Problem details –
Practice item. Set the material below down again exactly, with no pictures.

Available data –
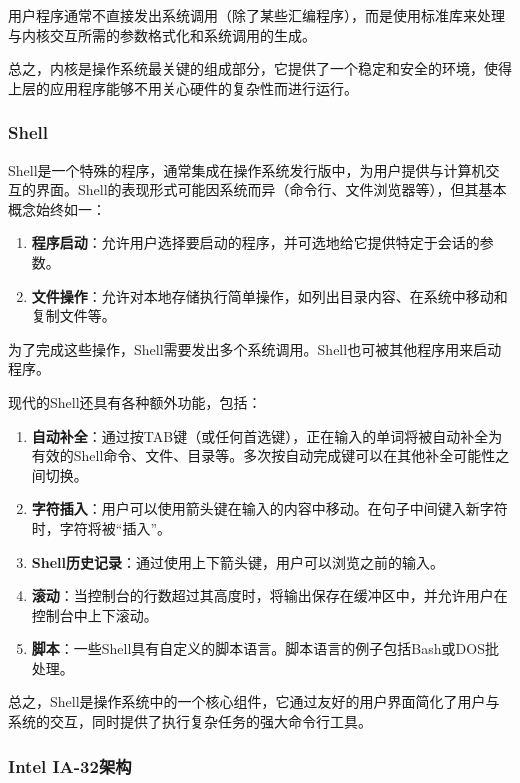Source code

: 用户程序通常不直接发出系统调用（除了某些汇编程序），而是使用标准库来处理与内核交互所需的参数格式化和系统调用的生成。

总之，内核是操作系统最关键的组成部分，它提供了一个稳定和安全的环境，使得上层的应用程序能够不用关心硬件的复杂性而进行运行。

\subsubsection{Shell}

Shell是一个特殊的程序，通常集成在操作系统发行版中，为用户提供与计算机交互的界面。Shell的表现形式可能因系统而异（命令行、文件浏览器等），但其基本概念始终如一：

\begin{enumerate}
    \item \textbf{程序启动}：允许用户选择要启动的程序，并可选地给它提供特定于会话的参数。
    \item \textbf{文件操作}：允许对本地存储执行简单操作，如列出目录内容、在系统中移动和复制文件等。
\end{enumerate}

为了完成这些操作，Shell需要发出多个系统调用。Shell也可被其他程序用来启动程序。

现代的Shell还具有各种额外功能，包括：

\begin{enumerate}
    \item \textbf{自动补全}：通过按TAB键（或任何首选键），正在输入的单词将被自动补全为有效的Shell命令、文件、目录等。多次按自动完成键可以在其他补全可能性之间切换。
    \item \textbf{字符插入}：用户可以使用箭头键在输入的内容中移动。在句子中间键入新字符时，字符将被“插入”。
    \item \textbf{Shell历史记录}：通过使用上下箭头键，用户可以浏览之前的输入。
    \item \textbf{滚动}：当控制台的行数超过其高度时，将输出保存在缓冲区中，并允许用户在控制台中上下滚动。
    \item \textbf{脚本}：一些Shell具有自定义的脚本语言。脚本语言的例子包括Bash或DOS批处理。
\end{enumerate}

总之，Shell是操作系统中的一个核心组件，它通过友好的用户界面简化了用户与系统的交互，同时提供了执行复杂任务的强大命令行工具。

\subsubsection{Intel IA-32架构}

Answer area –
Source code

: 用户程序通常不直接发出系统调用（除了某些汇编程序），而是使用标准库来处理与内核交互所需的参数格式化和系统调用的生成。

总之，内核是操作系统最关键的组成部分，它提供了一个稳定和安全的环境，使得上层的应用程序能够不用关心硬件的复杂性而进行运行。

\subsubsection{Shell}

Shell是一个特殊的程序，通常集成在操作系统发行版中，为用户提供与计算机交互的界面。Shell的表现形式可能因系统而异（命令行、文件浏览器等），但其基本概念始终如一：

\begin{enumerate}
    \item \textbf{程序启动}：允许用户选择要启动的程序，并可选地给它提供特定于会话的参数。
    \item \textbf{文件操作}：允许对本地存储执行简单操作，如列出目录内容、在系统中移动和复制文件等。
\end{enumerate}

为了完成这些操作，Shell需要发出多个系统调用。Shell也可被其他程序用来启动程序。

现代的Shell还具有各种额外功能，包括：

\begin{enumerate}
    \item \textbf{自动补全}：通过按TAB键（或任何首选键），正在输入的单词将被自动补全为有效的Shell命令、文件、目录等。多次按自动完成键可以在其他补全可能性之间切换。
    \item \textbf{字符插入}：用户可以使用箭头键在输入的内容中移动。在句子中间键入新字符时，字符将被“插入”。
    \item \textbf{Shell历史记录}：通过使用上下箭头键，用户可以浏览之前的输入。
    \item \textbf{滚动}：当控制台的行数超过其高度时，将输出保存在缓冲区中，并允许用户在控制台中上下滚动。
    \item \textbf{脚本}：一些Shell具有自定义的脚本语言。脚本语言的例子包括Bash或DOS批处理。
\end{enumerate}

总之，Shell是操作系统中的一个核心组件，它通过友好的用户界面简化了用户与系统的交互，同时提供了执行复杂任务的强大命令行工具。

\subsubsection{Intel IA-32架构}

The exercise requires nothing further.